Collected data:
Content starts
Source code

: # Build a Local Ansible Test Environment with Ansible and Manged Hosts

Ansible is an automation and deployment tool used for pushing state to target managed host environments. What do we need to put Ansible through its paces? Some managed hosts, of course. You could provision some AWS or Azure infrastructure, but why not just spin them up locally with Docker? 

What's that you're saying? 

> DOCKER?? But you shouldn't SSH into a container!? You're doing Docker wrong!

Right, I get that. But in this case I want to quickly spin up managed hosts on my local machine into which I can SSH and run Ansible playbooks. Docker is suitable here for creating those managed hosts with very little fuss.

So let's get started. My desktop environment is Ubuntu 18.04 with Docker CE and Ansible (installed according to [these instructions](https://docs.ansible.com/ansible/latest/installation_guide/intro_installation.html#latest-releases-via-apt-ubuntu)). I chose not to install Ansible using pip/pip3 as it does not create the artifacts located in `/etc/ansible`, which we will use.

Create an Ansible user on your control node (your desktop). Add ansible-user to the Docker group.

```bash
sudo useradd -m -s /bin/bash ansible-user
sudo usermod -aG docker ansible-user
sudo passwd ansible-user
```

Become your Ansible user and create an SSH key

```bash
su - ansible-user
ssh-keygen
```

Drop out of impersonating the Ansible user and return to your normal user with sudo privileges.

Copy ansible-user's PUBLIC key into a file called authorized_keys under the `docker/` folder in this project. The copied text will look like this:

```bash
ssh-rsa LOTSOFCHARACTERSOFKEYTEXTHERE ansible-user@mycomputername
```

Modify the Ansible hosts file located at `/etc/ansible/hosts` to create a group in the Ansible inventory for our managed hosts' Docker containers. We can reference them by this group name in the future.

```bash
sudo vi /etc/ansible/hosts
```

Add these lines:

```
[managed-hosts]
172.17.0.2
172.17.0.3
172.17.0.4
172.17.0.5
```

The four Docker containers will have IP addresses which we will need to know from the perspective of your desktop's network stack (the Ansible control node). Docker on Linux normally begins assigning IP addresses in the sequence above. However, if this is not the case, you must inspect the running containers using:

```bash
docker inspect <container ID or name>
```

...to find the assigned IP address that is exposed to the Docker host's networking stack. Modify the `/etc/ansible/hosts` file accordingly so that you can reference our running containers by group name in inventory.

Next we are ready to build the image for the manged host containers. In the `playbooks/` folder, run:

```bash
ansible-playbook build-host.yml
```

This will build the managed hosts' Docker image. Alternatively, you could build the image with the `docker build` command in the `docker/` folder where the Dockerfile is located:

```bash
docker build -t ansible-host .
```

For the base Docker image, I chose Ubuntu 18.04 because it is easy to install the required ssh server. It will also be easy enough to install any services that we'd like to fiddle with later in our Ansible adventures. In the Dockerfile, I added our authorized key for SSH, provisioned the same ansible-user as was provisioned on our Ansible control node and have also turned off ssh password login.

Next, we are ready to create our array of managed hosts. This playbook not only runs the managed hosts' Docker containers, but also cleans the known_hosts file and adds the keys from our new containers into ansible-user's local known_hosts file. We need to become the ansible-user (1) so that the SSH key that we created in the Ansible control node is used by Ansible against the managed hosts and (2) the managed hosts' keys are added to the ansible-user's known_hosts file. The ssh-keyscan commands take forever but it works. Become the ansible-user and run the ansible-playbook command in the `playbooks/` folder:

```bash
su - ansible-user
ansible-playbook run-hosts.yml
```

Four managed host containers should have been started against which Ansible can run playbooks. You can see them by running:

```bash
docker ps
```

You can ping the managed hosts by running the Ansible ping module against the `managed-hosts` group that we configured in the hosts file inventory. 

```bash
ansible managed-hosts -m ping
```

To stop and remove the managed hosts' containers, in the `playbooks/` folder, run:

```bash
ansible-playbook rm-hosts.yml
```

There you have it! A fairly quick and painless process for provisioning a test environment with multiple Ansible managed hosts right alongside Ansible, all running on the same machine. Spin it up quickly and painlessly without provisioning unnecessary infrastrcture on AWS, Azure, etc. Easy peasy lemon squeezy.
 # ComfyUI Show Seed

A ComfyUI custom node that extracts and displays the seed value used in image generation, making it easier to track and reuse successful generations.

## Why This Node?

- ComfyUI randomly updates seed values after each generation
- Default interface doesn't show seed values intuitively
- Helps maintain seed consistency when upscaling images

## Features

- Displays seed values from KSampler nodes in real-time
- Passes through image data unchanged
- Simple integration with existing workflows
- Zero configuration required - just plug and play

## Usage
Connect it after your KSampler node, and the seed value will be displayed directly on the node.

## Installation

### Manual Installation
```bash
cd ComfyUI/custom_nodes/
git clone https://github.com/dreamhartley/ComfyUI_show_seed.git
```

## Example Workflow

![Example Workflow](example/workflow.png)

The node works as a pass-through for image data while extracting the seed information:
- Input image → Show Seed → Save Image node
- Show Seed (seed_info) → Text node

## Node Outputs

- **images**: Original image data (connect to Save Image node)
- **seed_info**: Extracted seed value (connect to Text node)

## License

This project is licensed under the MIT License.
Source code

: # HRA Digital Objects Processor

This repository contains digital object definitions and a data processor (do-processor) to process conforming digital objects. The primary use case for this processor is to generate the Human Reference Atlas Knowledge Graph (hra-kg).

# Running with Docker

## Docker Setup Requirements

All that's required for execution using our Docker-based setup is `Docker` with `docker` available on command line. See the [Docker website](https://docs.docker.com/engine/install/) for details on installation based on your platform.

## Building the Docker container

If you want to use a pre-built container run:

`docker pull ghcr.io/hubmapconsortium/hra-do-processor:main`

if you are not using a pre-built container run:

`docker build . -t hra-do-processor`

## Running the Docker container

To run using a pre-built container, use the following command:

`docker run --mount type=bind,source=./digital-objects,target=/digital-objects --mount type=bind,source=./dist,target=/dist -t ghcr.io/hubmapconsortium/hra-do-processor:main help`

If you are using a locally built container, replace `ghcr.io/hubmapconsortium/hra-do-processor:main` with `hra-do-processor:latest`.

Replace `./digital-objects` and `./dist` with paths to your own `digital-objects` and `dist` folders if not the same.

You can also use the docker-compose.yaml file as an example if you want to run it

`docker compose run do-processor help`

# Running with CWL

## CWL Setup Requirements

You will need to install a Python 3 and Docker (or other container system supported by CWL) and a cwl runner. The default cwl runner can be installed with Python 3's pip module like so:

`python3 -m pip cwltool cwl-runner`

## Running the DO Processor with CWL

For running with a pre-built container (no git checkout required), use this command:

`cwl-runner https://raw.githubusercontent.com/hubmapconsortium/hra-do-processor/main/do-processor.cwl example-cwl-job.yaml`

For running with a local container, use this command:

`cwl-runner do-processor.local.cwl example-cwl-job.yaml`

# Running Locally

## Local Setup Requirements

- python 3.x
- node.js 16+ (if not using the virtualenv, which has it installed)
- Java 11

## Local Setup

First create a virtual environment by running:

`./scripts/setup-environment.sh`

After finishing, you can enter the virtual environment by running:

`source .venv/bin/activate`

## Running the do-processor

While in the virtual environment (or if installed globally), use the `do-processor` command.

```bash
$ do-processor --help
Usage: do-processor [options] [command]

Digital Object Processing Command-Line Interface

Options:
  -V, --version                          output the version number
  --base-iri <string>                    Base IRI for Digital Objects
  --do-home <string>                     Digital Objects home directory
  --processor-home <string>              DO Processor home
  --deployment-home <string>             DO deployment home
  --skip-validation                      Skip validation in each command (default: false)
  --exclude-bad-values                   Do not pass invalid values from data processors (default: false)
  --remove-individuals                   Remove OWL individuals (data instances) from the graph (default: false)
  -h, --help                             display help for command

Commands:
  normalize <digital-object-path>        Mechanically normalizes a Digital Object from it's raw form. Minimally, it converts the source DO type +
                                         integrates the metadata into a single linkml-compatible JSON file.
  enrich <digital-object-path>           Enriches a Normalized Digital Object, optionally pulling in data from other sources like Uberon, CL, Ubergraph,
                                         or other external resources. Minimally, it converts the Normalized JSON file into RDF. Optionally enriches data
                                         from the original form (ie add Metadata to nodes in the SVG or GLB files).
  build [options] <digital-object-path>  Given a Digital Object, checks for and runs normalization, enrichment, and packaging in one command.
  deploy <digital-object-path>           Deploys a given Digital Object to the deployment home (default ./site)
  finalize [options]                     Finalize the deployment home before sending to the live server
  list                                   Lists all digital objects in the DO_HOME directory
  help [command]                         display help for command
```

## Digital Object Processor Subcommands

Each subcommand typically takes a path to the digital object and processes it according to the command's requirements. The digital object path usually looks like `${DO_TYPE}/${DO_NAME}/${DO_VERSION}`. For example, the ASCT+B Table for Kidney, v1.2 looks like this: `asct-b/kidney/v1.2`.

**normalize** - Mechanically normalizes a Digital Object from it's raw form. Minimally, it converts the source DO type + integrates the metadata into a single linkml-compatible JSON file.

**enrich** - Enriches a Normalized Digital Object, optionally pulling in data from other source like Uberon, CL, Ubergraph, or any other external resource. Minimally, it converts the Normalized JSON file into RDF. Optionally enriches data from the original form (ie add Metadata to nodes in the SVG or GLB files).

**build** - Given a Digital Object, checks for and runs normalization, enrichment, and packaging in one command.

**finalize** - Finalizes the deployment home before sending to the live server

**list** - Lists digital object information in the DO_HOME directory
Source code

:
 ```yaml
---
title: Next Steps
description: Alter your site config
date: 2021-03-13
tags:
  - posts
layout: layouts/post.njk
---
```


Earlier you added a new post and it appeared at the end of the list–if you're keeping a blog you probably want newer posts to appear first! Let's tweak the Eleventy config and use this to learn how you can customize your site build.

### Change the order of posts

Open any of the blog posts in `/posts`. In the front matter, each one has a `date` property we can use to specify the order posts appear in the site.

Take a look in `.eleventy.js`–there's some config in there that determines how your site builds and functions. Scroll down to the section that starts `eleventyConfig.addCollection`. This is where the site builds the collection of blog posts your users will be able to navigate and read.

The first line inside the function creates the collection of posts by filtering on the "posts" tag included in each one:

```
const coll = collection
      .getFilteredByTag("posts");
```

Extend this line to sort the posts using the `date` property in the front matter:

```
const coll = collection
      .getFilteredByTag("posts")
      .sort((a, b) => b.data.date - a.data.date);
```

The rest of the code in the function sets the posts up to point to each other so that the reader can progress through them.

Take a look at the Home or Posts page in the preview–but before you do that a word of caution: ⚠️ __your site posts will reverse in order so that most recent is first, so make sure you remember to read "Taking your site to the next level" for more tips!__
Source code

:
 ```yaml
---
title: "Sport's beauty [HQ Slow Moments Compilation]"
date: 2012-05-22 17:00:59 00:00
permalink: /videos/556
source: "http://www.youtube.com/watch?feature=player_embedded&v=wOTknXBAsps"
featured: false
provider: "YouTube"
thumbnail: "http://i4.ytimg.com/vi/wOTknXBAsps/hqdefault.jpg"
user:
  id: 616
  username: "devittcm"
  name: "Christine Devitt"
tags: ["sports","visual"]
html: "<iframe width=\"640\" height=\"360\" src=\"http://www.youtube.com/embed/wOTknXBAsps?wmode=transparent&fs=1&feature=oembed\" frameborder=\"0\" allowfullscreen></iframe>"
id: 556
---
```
Content ends
Reproduce, character for character, only the lines of the preceding data that start at the line with "- Mechanically normalizes" and end at the line with "Take a look in", both included.

**normalize** - Mechanically normalizes a Digital Object from it's raw form. Minimally, it converts the source DO type + integrates the metadata into a single linkml-compatible JSON file.

**enrich** - Enriches a Normalized Digital Object, optionally pulling in data from other source like Uberon, CL, Ubergraph, or any other external resource. Minimally, it converts the Normalized JSON file into RDF. Optionally enriches data from the original form (ie add Metadata to nodes in the SVG or GLB files).

**build** - Given a Digital Object, checks for and runs normalization, enrichment, and packaging in one command.

**finalize** - Finalizes the deployment home before sending to the live server

**list** - Lists digital object information in the DO_HOME directory
Source code

:
 ```yaml
---
title: Next Steps
description: Alter your site config
date: 2021-03-13
tags:
  - posts
layout: layouts/post.njk
---
```


Earlier you added a new post and it appeared at the end of the list–if you're keeping a blog you probably want newer posts to appear first! Let's tweak the Eleventy config and use this to learn how you can customize your site build.

### Change the order of posts

Open any of the blog posts in `/posts`. In the front matter, each one has a `date` property we can use to specify the order posts appear in the site.

Take a look in `.eleventy.js`–there's some config in there that determines how your site builds and functions. Scroll down to the section that starts `eleventyConfig.addCollection`. This is where the site builds the collection of blog posts your users will be able to navigate and read.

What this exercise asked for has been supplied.